L'importanza dell'appartenenza 

Il sistema valoriale della famiglia mafiosa si costruisce soprattutto su semantiche legate al coraggio, all'onore, al potere e alla forza, vissute come valori primari che rende "rispettabili",  la cui appartenenza si costruisce in opposizione al mondo dei "cattivi", popolato da Forze dell'Ordine e magistrati. Il pensiero e i valori sono molto polarizzati, si vivono dicotomie molto forti tra il "noi" e "gli altri",che è un aspetto tipico delle culture totalizzanti e/o integraliste, cioè realtà in cui la costruzione dell'identità personale coincide totalmente con un'identità collettiva: il singolo individuo non può differenziarsi minimamente dal proprio sistema di appartenenza.

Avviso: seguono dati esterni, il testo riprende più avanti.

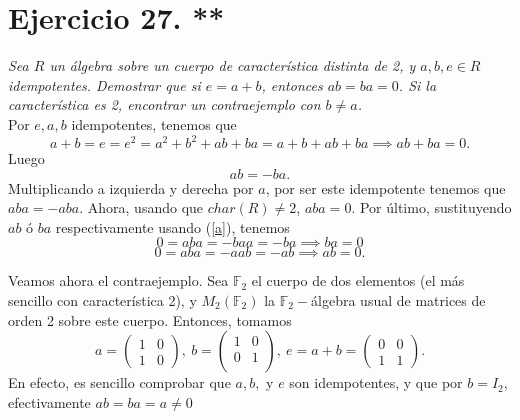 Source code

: \section{Ejercicio 27. **}  \textit{Sea $R$ un álgebra sobre un cuerpo de característica distinta de 2, y $a,b,e \in R$ idempotentes. Demostrar que si $e = a + b$, entonces  $ab = ba = 0$. Si la característica es 2, encontrar un contraejemplo con  $b \neq a$.}\\

Por $e, a, b$ idempotentes, tenemos que
\[
    a + b = e = e^2 = a^2 + b^2 + ab + ba = a + b + ab + ba \implies ab + ba = 0
.\]
Luego
\begin{equation}\label{a}
    ab = -ba.
\end{equation}
Multiplicando a izquierda y derecha por $a$, por ser este idempotente tenemos que $aba = -aba$. Ahora, usando que $char(R) \neq 2$, $aba = 0$. Por último, sustituyendo $ab$ ó $ba$ respectivamente usando (\ref{a}), tenemos
\[
    0 = aba = -baa = -ba \implies ba = 0
\]
\[
    0 = aba = -aab = -ab \implies ab = 0
.\]

Veamos ahora el contraejemplo. Sea $\mathbb{F}_2$ el cuerpo de dos elementos (el más sencillo con característica 2), y $M_2(\mathbb{F}_2)$ la $\mathbb{F}_2-$álgebra usual de matrices de orden 2 sobre este cuerpo. Entonces, tomamos
\[
a =
\begin{pmatrix}
    1 & 0 \\
    1 & 0
\end{pmatrix}, \
b =
\begin{pmatrix}
    1 & 0 \\
    0 & 1 \\
\end{pmatrix}, \
e = a + b =
\begin{pmatrix}
    0 & 0 \\
    1 & 1
\end{pmatrix}
.\]
En efecto, es sencillo comprobar que $a, b,$ y $e$ son idempotentes, y que por $b = I_2$, efectivamente $ab = ba = a \neq 0$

Si tratta di un meccanismo di distorsione psicologica che caratterizza anche per esempio alcuni conflitti su base religiosa o etnica.

Rifiutare l'appartenenza è una storia proibita, significa a livello personale essere "nessuno", nella migliore delle ipotesi, o, peggio, essere "infame", un "informatore", un "pentito". Si tratta di un'onta che colpisce non solo la persona che se ne macchia, ma anche tutta la sua famiglia.

 

«La mafia non è affatto invincibile; è un fatto umano, e come tutti i fatti umani ha un inizio e avrà anche una fine. Piuttosto bisogna rendersi conto che è un fenomeno terribilmente serio e molto grave e che si può vincere non pretendendo l'eroismo da inermi cittadini, ma impegnando in questa battaglia tutte le forze migliori delle istituzioni
(Giovanni Falcone, 30 agosto 1991 - Rai Tre)

 

Qualche approfondimento:

Fiore I. (1997), Le radici inconsce dello psichismo mafioso, Franco Angeli, Milano.

Lo Coco G. (1998), Famiglia e crisi del pensiero familiare nello psichismo mafioso, Terapia Familiare, n.56.

Lo Coco G., Lo Verso G. (1998), La mafia dentro: questioni psicopatologiche, Psichiatria e Psicoterapia Analitica, vol.17,n. 4.

Lo Verso G. (1998) (a cura di), La mafia dentro. Psicologia e psicopatologia di un fondamentalismo, Franco Angeli, Milano.